## RECORD SET:
^^^^
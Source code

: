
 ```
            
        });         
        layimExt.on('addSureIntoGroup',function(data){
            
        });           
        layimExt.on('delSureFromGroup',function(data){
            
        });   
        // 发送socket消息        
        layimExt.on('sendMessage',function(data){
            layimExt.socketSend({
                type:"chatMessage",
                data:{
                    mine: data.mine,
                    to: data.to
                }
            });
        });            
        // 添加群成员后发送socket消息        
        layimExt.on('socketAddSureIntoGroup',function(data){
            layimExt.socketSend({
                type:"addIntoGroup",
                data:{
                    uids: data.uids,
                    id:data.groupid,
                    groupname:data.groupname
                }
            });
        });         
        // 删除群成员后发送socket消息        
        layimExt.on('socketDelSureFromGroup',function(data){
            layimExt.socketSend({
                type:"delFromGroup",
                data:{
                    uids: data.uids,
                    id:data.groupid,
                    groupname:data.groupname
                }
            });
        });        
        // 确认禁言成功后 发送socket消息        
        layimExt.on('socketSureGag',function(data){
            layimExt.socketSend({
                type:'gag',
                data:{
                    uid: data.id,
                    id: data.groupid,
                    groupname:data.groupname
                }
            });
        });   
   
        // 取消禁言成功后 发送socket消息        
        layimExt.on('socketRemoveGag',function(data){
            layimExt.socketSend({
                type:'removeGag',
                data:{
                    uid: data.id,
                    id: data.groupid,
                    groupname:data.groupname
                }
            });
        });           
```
^^^^
## TASK TO CARRY OUT:
Would you please copy the whole listing exactly as given?

## ANSWER AREA:
Source code

:
 ```
            
        });         
        layimExt.on('addSureIntoGroup',function(data){
            
        });           
        layimExt.on('delSureFromGroup',function(data){
            
        });   
        // 发送socket消息        
        layimExt.on('sendMessage',function(data){
            layimExt.socketSend({
                type:"chatMessage",
                data:{
                    mine: data.mine,
                    to: data.to
                }
            });
        });            
        // 添加群成员后发送socket消息        
        layimExt.on('socketAddSureIntoGroup',function(data){
            layimExt.socketSend({
                type:"addIntoGroup",
                data:{
                    uids: data.uids,
                    id:data.groupid,
                    groupname:data.groupname
                }
            });
        });         
        // 删除群成员后发送socket消息        
        layimExt.on('socketDelSureFromGroup',function(data){
            layimExt.socketSend({
                type:"delFromGroup",
                data:{
                    uids: data.uids,
                    id:data.groupid,
                    groupname:data.groupname
                }
            });
        });        
        // 确认禁言成功后 发送socket消息        
        layimExt.on('socketSureGag',function(data){
            layimExt.socketSend({
                type:'gag',
                data:{
                    uid: data.id,
                    id: data.groupid,
                    groupname:data.groupname
                }
            });
        });   
   
        // 取消禁言成功后 发送socket消息        
        layimExt.on('socketRemoveGag',function(data){
            layimExt.socketSend({
                type:'removeGag',
                data:{
                    uid: data.id,
                    id: data.groupid,
                    groupname:data.groupname
                }
            });
        });           
```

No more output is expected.